[Plain-text document sources]

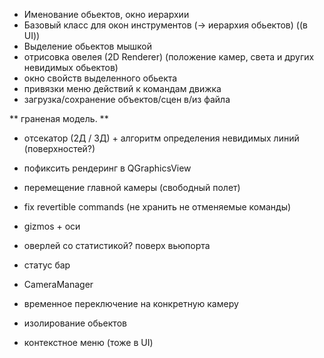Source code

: * Именование обьектов, окно иерархии
* Базовый класс для окон инструментов (-> иерархия обьектов) ((в UI))
* Выделение обьектов мышкой
* отрисовка овелея (2D Renderer) (положение камер, света и других невидимых обьектов)
* окно свойств выделенного обьекта
* привязки меню действий к командам движка
* загрузка/сохранение объектов/сцен в/из файла

** граненая модель. **

* отсекатор (2Д / 3Д) + алгоритм определения невидимых линий (поверхностей?)

* пофиксить рендеринг в QGraphicsView
* перемещение главной камеры (свободный полет)
* fix revertible commands (не хранить не отменяемые команды)
* gizmos + оси

* оверлей со статистикой? поверх вьюпорта
* статус бар

* CameraManager
* временное переключение на конкретную камеру

* изолирование обьектов
* контекстное меню (тоже в UI)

◆ **Activity**:
Output every entry above exactly as written, but omit the pictures.

◆ **The completed task**:
Source code

: * Именование обьектов, окно иерархии
* Базовый класс для окон инструментов (-> иерархия обьектов) ((в UI))
* Выделение обьектов мышкой
* отрисовка овелея (2D Renderer) (положение камер, света и других невидимых обьектов)
* окно свойств выделенного обьекта
* привязки меню действий к командам движка
* загрузка/сохранение объектов/сцен в/из файла

** граненая модель. **

* отсекатор (2Д / 3Д) + алгоритм определения невидимых линий (поверхностей?)

* пофиксить рендеринг в QGraphicsView
* перемещение главной камеры (свободный полет)
* fix revertible commands (не хранить не отменяемые команды)
* gizmos + оси

* оверлей со статистикой? поверх вьюпорта
* статус бар

* CameraManager
* временное переключение на конкретную камеру

* изолирование обьектов
* контекстное меню (тоже в UI)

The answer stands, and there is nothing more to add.